Penerapan Diet Ketogenik

19 Agustus 2019   19:21 Diperbarui: 19 Agustus 2019   19:44 293
+
Laporkan Konten
Laporkan Akun
Kompasiana adalah platform blog. Konten ini menjadi tanggung jawab bloger dan tidak mewakili pandangan redaksi Kompas.
Lihat foto
Bagikan ide kreativitasmu dalam bentuk konten di Kompasiana | Sumber gambar: Freepik

Beberapa tahun belakangan, beragam jenis diet populer banyak digemari masyarakat dan dicap ampuh untuk dapat menurunkan berat badan dalam waktu singkat. 

Tren beragam diet populer ini di kalangan anak muda juga tidak lepas dari pengaruh beragam sumber informasi di internet baik yang berasal dari aplikasi kebugaran, blogger, hingga figur publik dari televisi yang lebih dipercaya kebenaran informasi kesehatannya oleh anak-anak muda[1]. 

Salah satu diet populer yang umum diketahui dan dipraktikkan kalangan muda adalah diet ketogenik atau diet keto. Diet ini merupakan diet yang cukup menggugah bagi sebagian orang karena polanya yang berbeda dari diet penurunan berat badan kebanyakan yang cenderung diisi oleh sayur hijau dan buah-buahan serta makanan yang terasa hambar. 

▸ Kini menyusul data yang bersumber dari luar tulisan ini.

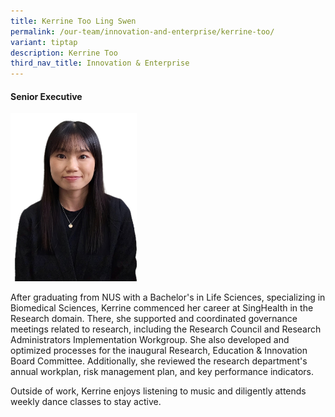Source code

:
 ```yaml
---
title: Kerrine Too Ling Swen
permalink: /our-team/innovation-and-enterprise/kerrine-too/
variant: tiptap
description: Kerrine Too
third_nav_title: Innovation & Enterprise
---
```

<h4><strong>Senior Executive</strong></h4>
<p></p>
<div class="isomer-image-wrapper">
<img style="width: 40%;" height="auto" width="100%" alt="Kerrine Too" src="/images/About/Our Team/Innovation and Enterprise/KerrineToo_Bio.jpg">
</div>
<p>After graduating from NUS with a Bachelor's in Life Sciences, specializing
in Biomedical Sciences, Kerrine commenced her career at SingHealth in the
Research domain. There, she supported and coordinated governance meetings
related to research, including the Research Council and Research Administrators
Implementation Workgroup. She also developed and optimized processes for
the inaugural Research, Education &amp; Innovation Board Committee. Additionally,
she reviewed the research department's annual workplan, risk management
plan, and key performance indicators.</p>
<p>Outside of work, Kerrine enjoys listening to music and diligently attends
weekly dance classes to stay active.</p>
<p>
<br>
</p>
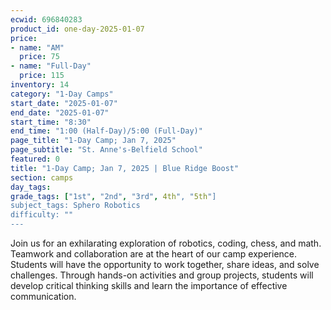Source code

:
 ```yaml
---
ecwid: 696840283
product_id: one-day-2025-01-07
price:
- name: "AM"
  price: 75
- name: "Full-Day"
  price: 115
inventory: 14
category: "1-Day Camps"
start_date: "2025-01-07"
end_date: "2025-01-07"
start_time: "8:30"
end_time: "1:00 (Half-Day)/5:00 (Full-Day)"
page_title: "1-Day Camp; Jan 7, 2025"
page_subtitle: "St. Anne's-Belfield School"
featured: 0
title: "1-Day Camp; Jan 7, 2025 | Blue Ridge Boost"
section: camps
day_tags: 
grade_tags: ["1st", "2nd", "3rd", 4th", "5th"]
subject_tags: Sphero Robotics
difficulty: ""
---
```

Join us for an exhilarating exploration of robotics, coding, chess, and math. Teamwork and collaboration are at the heart of our camp experience. Students will have the opportunity to work together, share ideas, and solve challenges. Through hands-on activities and group projects, students will develop critical thinking skills and learn the importance of effective communication.
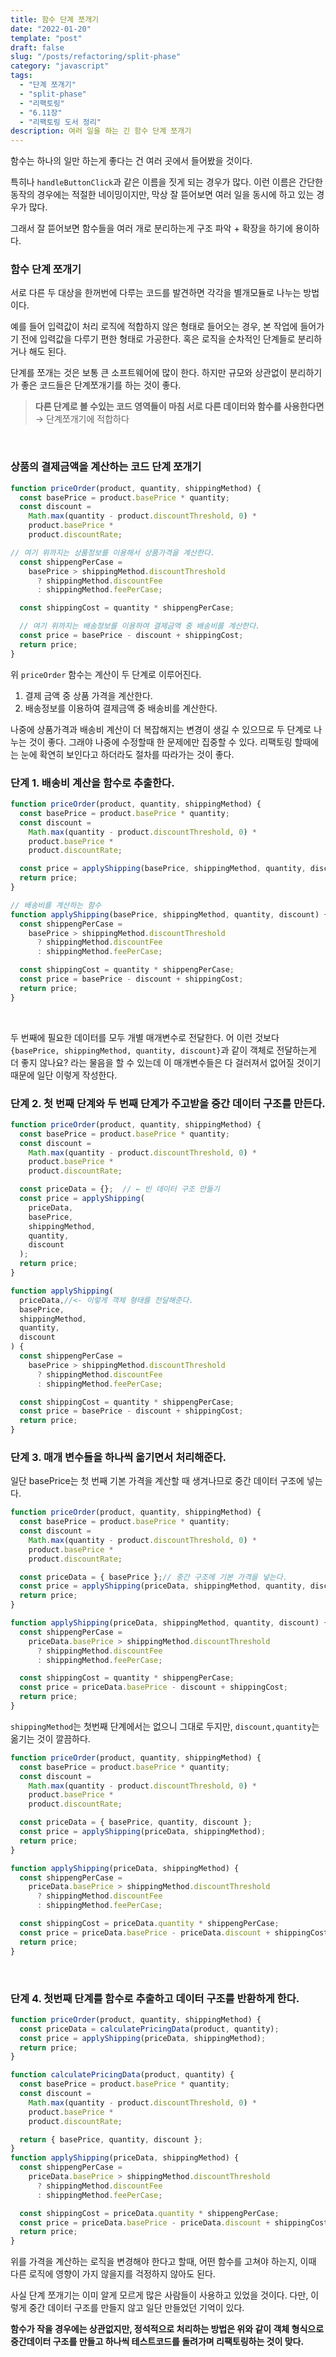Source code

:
 ```yaml
---
title: 함수 단계 쪼개기
date: "2022-01-20"
template: "post"
draft: false
slug: "/posts/refactoring/split-phase"
category: "javascript"
tags:
  - "단계 쪼개기"
  - "split-phase"
  - "리팩토링"
  - "6.11장"
  - "리팩토링 도서 정리"
description: 여러 일을 하는 긴 함수 단계 쪼개기
---
```


함수는 하나의 일만 하는게 좋다는 건 여러 곳에서 들어봤을 것이다. 

특히나 `handleButtonClick`과 같은 이름을 짓게 되는 경우가 많다. 이런 이름은 간단한 동작의 경우에는 적절한 네이밍이지만, 막상 잘 뜯어보면 여러 일을 동시에 하고 있는 경우가 많다.

그래서 잘 뜯어보면 함수들을 여러 개로 분리하는게 구조 파악 + 확장을 하기에 용이하다. 

### 함수 단계 쪼개기

서로 다른 두 대상을 한꺼번에 다루는 코드를 발견하면 각각을 별개모듈로 나누는 방법이다.

예를 들어 입력값이 처리 로직에 적합하지 않은 형태로 들어오는 경우, 본 작업에 들어가기 전에 입력값을 다루기 편한 형태로 가공한다. 혹은 로직을 순차적인 단계들로 분리하거나 해도 된다. 

단계를 쪼개는 것은 보통 큰 소프트웨어에 많이 한다. 하지만 규모와 상관없이 분리하기가 좋은 코드들은 단계쪼개기를 하는 것이 좋다.

> **다른 단계로 볼 수있는 코드 영역들이 마침 서로 다른 데이터와 함수를 사용한다면**
→ 단계쪼개기에 적합하다

<br>

### 상품의 결제금액을 계산하는 코드 단계 쪼개기

```typescript
function priceOrder(product, quantity, shippingMethod) {
  const basePrice = product.basePrice * quantity;
  const discount =
    Math.max(quantity - product.discountThreshold, 0) *
    product.basePrice *
    product.discountRate;

// 여기 위까지는 상품정보를 이용해서 상품가격을 계산한다.
  const shippengPerCase =
    basePrice > shippingMethod.discountThreshold
      ? shippingMethod.discountFee
      : shippingMethod.feePerCase;

  const shippingCost = quantity * shippengPerCase;

  // 여기 위까지는 배송정보를 이용하여 결제금액 중 배송비를 계산한다.
  const price = basePrice - discount + shippingCost;
  return price;
}

```

위 `priceOrder` 함수는  계산이 두 단계로 이루어진다.
1. 결제 금액 중 상품 가격을 계산한다.
2. 배송정보를 이용하여 결제금액 중 배송비를 계산한다.

나중에 상품가격과 배송비 계산이 더 복잡해지는 변경이 생길 수 있으므로 두 단계로 나누는 것이 좋다. 그래야 나중에 수정할때 한 문제에만 집중할 수 있다.
리팩토링 할때에는 눈에 확연히 보인다고 하더라도 절차를 따라가는 것이 좋다.

### 단계 1. 배송비 계산을 함수로 추출한다.

```js
function priceOrder(product, quantity, shippingMethod) {
  const basePrice = product.basePrice * quantity;
  const discount =
    Math.max(quantity - product.discountThreshold, 0) *
    product.basePrice *
    product.discountRate;

  const price = applyShipping(basePrice, shippingMethod, quantity, discount); //일단 이렇게 모두 개별 매개변수로 전달한다.
  return price;
}

// 배송비를 계산하는 함수
function applyShipping(basePrice, shippingMethod, quantity, discount) {
  const shippengPerCase =
    basePrice > shippingMethod.discountThreshold
      ? shippingMethod.discountFee
      : shippingMethod.feePerCase;

  const shippingCost = quantity * shippengPerCase;
  const price = basePrice - discount + shippingCost;
  return price;
}
```
<br>

두 번째에 필요한 데이터를 모두 개별 매개변수로 전달한다. 어 이런 것보다 `{basePrice, shippingMethod, quantity, discount}`과 같이 객체로 전달하는게 더 좋지 않나요? 라는 물음을 할 수 있는데
이 매개변수들은 다 걸러져서 없어질 것이기 때문에 일단 이렇게 작성한다.


### 단계 2. 첫 번째 단계와 두 번째 단계가 주고받을 중간 데이터 구조를 만든다.

```js
function priceOrder(product, quantity, shippingMethod) {
  const basePrice = product.basePrice * quantity;
  const discount =
    Math.max(quantity - product.discountThreshold, 0) *
    product.basePrice *
    product.discountRate;

  const priceData = {};  // ← 빈 데이터 구조 만들기
  const price = applyShipping(
    priceData,
    basePrice,
    shippingMethod,
    quantity,
    discount
  );
  return price;
}

function applyShipping(
  priceData,//<- 이렇게 객체 형태를 전달해준다. 
  basePrice,
  shippingMethod,
  quantity,
  discount
) {
  const shippengPerCase =
    basePrice > shippingMethod.discountThreshold
      ? shippingMethod.discountFee
      : shippingMethod.feePerCase;

  const shippingCost = quantity * shippengPerCase;
  const price = basePrice - discount + shippingCost;
  return price;
}
```

### 단계 3. 매개 변수들을 하나씩 옮기면서 처리해준다.

일단 basePrice는 첫 번째 기본 가격을 계산할 때 생겨나므로 중간 데이터 구조에 넣는다.


```js
function priceOrder(product, quantity, shippingMethod) {
  const basePrice = product.basePrice * quantity;
  const discount =
    Math.max(quantity - product.discountThreshold, 0) *
    product.basePrice *
    product.discountRate;

  const priceData = { basePrice };// 중간 구조에 기본 가격을 넣는다.
  const price = applyShipping(priceData, shippingMethod, quantity, discount);
  return price;
}

function applyShipping(priceData, shippingMethod, quantity, discount) { // basePrice는 없앤다.
  const shippengPerCase =
    priceData.basePrice > shippingMethod.discountThreshold
      ? shippingMethod.discountFee
      : shippingMethod.feePerCase;

  const shippingCost = quantity * shippengPerCase;
  const price = priceData.basePrice - discount + shippingCost;
  return price;
}

```

`shippingMethod`는 첫번째 단계에서는 없으니 그대로 두지만, `discount,quantity`는 옮기는 것이 깔끔하다. 

```js
function priceOrder(product, quantity, shippingMethod) {
  const basePrice = product.basePrice * quantity;
  const discount =
    Math.max(quantity - product.discountThreshold, 0) *
    product.basePrice *
    product.discountRate;

  const priceData = { basePrice, quantity, discount };
  const price = applyShipping(priceData, shippingMethod);
  return price;
}

function applyShipping(priceData, shippingMethod) {
  const shippengPerCase =
    priceData.basePrice > shippingMethod.discountThreshold
      ? shippingMethod.discountFee
      : shippingMethod.feePerCase;

  const shippingCost = priceData.quantity * shippengPerCase;
  const price = priceData.basePrice - priceData.discount + shippingCost;
  return price;
}
```
<br>


### 단계 4. 첫번째 단계를 함수로 추출하고 데이터 구조를 반환하게 한다.

```js
function priceOrder(product, quantity, shippingMethod) {
  const priceData = calculatePricingData(product, quantity);
  const price = applyShipping(priceData, shippingMethod);
  return price;
}

function calculatePricingData(product, quantity) {
  const basePrice = product.basePrice * quantity;
  const discount =
    Math.max(quantity - product.discountThreshold, 0) *
    product.basePrice *
    product.discountRate;

  return { basePrice, quantity, discount };
}
function applyShipping(priceData, shippingMethod) {
  const shippengPerCase =
    priceData.basePrice > shippingMethod.discountThreshold
      ? shippingMethod.discountFee
      : shippingMethod.feePerCase;

  const shippingCost = priceData.quantity * shippengPerCase;
  const price = priceData.basePrice - priceData.discount + shippingCost;
  return price;
}
```


위를 가격을 계산하는 로직을 변경해야 한다고 할때, 어떤 함수를 고쳐야 하는지, 이때 다른 로직에 영향이 가지 않을지를 걱정하지 않아도 된다.

사실 단계 쪼개기는 이미 알게 모르게 많은 사람들이 사용하고 있었을 것이다. 다만, 이렇게 중간 데이터 구조를 만들지 않고 일단 만들었던 기억이 있다.

**함수가 작을 경우에는 상관없지만, 정석적으로 처리하는 방법은 위와 같이 객체 형식으로 중간데이터 구조를 만들고 하나씩 테스트코드를 돌려가며 리팩토링하는 것이 맞다.**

Sebaliknya, diet keto menawarkan diet tinggi lemak dan protein serta rendah karbohidrat dengan rincian asupan makronutrien 55-60% asupan harian terdiri dari lemak, 30-33% protein, dan hanya 5-10% karbohidrat[2],[3].

Diet yang terlihat mudah dan nyaman dilakukan ini dipercaya dapat menurunkan berat badan dalam waktu singkat sehingga banyak dicoba oleh masyarakat tanpa mempertimbangkan opini profesional dan dampak positif serta negatifnya.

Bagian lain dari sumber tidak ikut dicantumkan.